Auteur naturaliste, qui cherche à montrer des lois de causalité, sociales et biologiques, dans les destinées de ses personnages, Zola mêle deux intrigues dans ce roman. D’une part, la passion amoureuse interdite de Renée et Maxime Saccard, qui constitue une réécriture explicite du mythe de Phèdre. D’autre part, la course aux millions d’Aristide Saccard et de
ses associés, véritable affairiste qui profite des travaux haussmanniens pour s’enrichir de façon malhonnête. La “curée” est un terme de vénerie qui désigne la portion d’une bête que l’on laisse aux chiens de chasse, ces chiens dont, par analogie, Aristide serait un exemple.

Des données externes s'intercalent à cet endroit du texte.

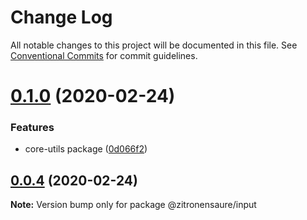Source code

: # Change Log

All notable changes to this project will be documented in this file.
See [Conventional Commits](https://conventionalcommits.org) for commit guidelines.

# [0.1.0](https://github.com/zitronensaure/library/compare/@zitronensaure/input@0.0.4...@zitronensaure/input@0.1.0) (2020-02-24)

### Features

-   core-utils package ([0d066f2](https://github.com/zitronensaure/library/commit/0d066f24020c23f929822a15938fba313dd4277f))

## [0.0.4](https://github.com/zitronensaure/library/compare/@zitronensaure/input@0.0.3...@zitronensaure/input@0.0.4) (2020-02-24)

**Note:** Version bump only for package @zitronensaure/input
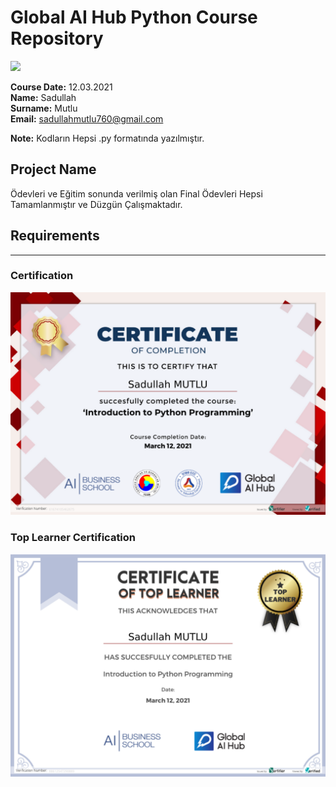 # Global AI Hub Python Course Repository
![](img/newlogo.png)

**Course Date:** 12.03.2021  
**Name:** Sadullah  
**Surname:** Mutlu  
**Email:** sadullahmutlu760@gmail.com  

**Note:** Kodların Hepsi  .py formatında yazılmıştır.

## Project Name
Ödevleri ve Eğitim sonunda verilmiş olan Final Ödevleri Hepsi Tamamlanmıştır ve Düzgün Çalışmaktadır.

## Requirements

---

### Certification
![](img/Certificate.png)
### Top Learner Certification
![](img/TopLearnerCertificate.png)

► Le voyage de Monsieur Périchon, d’Eugène Labiche (1860)
Le bourgeois est sans nul doute le personnage-type du 19ème siècle. Un auteur de cette époque l’a croqué en portrait avec un grand brio : c’est Eugène Labiche. On pourrait même dire que Labiche fut au règne de Napoléon III ce que Molière avait été à celui de Louis XIV. Comme chez Molière, l’intrigue théâtrale permet à Labiche de peindre avec drôlerie les mœurs contemporaines. Avec 𝘓𝘦 𝘝𝘰𝘺𝘢𝘨𝘦 𝘥𝘦 𝘔𝘰𝘯𝘴𝘪𝘦𝘶𝘳 𝘗𝘦𝘳𝘳𝘪𝘤𝘩𝘰𝘯 la destination alpine du riche carrossier parisien et de sa famille n’est qu’un prétexte ; la pièce de vaudeville est davantage un voyage au cœur du Second Empire. (durée 6min43)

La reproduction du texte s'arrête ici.